Measuring B2B marketing performance
Performance is easier to assess when it’s measured against the two objectives of B2B marketing:
- Cultivating consistent customers – CCC
- Preventing price pressure – PPP
CCC is about keeping your customers loyal and finding more like them: sales and volumes. PPP deals with building and maintaining margins: delivering the right Value to the right people.
Are we asking the right questions?
Data, analytics and metrics are the components for assessing marketing performance. But, if you ask the wrong questions, then the answers don’t matter. If CCC & PPP really are the two objectives in B2B marketing, then performance isn’t something that can be determined internally:
The market rates your performance in terms of what it gives you – volumes, margins and loyalty.
And if you accept that, then perhaps marketers should be examining the answers to questions like these:
- Is the Value your company delivers clearly communicated to all elements of the market – is there a consistent reflection of the brand and what it represents? How do you know this?
- Does the entire market-facing team believe the brand messages and act accordingly?
- What are the sales objectives for both CCC and PPP? What info do you have about targets, timeframes and ambitions relating to each set of products and services. How do you know they are being met?
- For existing customers, how are you performing against forecast volumes and margins? How satisfied are customers with your company in terms of contributing to their continued success?
- What are the requirements for lead-generation in terms of volume and conversion? How are leads ranked and how do you measure their origins and the cost of attracting and converting them?
- From the point of first contact with a lead, how well is the ‘conversion chain’ working? Who monitors progress and performance in the chain?
- What’s the ROI from marketing? In some ways, this is the simplest question of them all. It’s the combined and measured impact that all of the above are having on CCC and PPP.
Measure outcomes: don’t confuse activity with achievement
Producing and placing an ad is not an outcome. The response generated by that ad isn’t even an outcome. The impact that the response has on CCC & PPP is an outcome. So, measure that.
Developing a new product is not an outcome. Launching the product is not an outcome. The product’s impact on CCC & PPP is an outcome. So, measure that.
And so it goes on: the process of linking marketing activities to outcomes and then measuring. Because Outcomes are the Differentiators – how you contribute to customers’ success is what differentiates you in the market.
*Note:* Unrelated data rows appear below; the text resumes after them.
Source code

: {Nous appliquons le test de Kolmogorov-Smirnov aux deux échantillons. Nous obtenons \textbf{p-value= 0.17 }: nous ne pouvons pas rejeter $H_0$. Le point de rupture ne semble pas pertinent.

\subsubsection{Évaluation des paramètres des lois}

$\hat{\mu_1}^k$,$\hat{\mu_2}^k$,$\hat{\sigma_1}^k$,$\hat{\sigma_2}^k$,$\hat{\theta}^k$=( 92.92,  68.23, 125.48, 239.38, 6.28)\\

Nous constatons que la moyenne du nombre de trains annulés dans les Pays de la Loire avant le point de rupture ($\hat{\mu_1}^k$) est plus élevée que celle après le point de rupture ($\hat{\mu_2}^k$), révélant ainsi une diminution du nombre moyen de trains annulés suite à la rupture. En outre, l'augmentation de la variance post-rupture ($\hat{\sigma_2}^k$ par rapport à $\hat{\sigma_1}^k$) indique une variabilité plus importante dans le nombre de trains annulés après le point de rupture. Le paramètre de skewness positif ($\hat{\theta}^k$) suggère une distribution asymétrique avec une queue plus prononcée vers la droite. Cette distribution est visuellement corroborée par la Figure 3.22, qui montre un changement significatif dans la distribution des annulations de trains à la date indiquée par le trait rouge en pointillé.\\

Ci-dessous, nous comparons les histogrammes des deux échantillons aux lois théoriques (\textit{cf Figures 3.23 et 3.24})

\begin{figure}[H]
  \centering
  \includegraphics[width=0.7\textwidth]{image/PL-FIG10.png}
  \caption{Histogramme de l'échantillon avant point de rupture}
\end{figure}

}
A gentle warning: be careful what you measure
Measuring performance in terms of CCC and PPP is perhaps not as straightforward as it looks: it’s easy enough to define what you need to measure but it can be hard to put the rulers in place. It can be even harder to keep them there.
What happens if the results from measuring B2B marketing-performance demonstrate shortcomings within a company? Who is responsible for change?
Measure with muscle
If you do measure, do it for a purpose. It’s important to understand how shortcomings will be addressed and then re-measured to assess the impact of improvements. This can be CEO territory in terms of motivating and monitoring the necessary changes.
Presenting marketing measurements can be a tricky task. Results can be skated over: ‘Product development a problem? Surely not?’ ‘TQM forever letting us down? Really?’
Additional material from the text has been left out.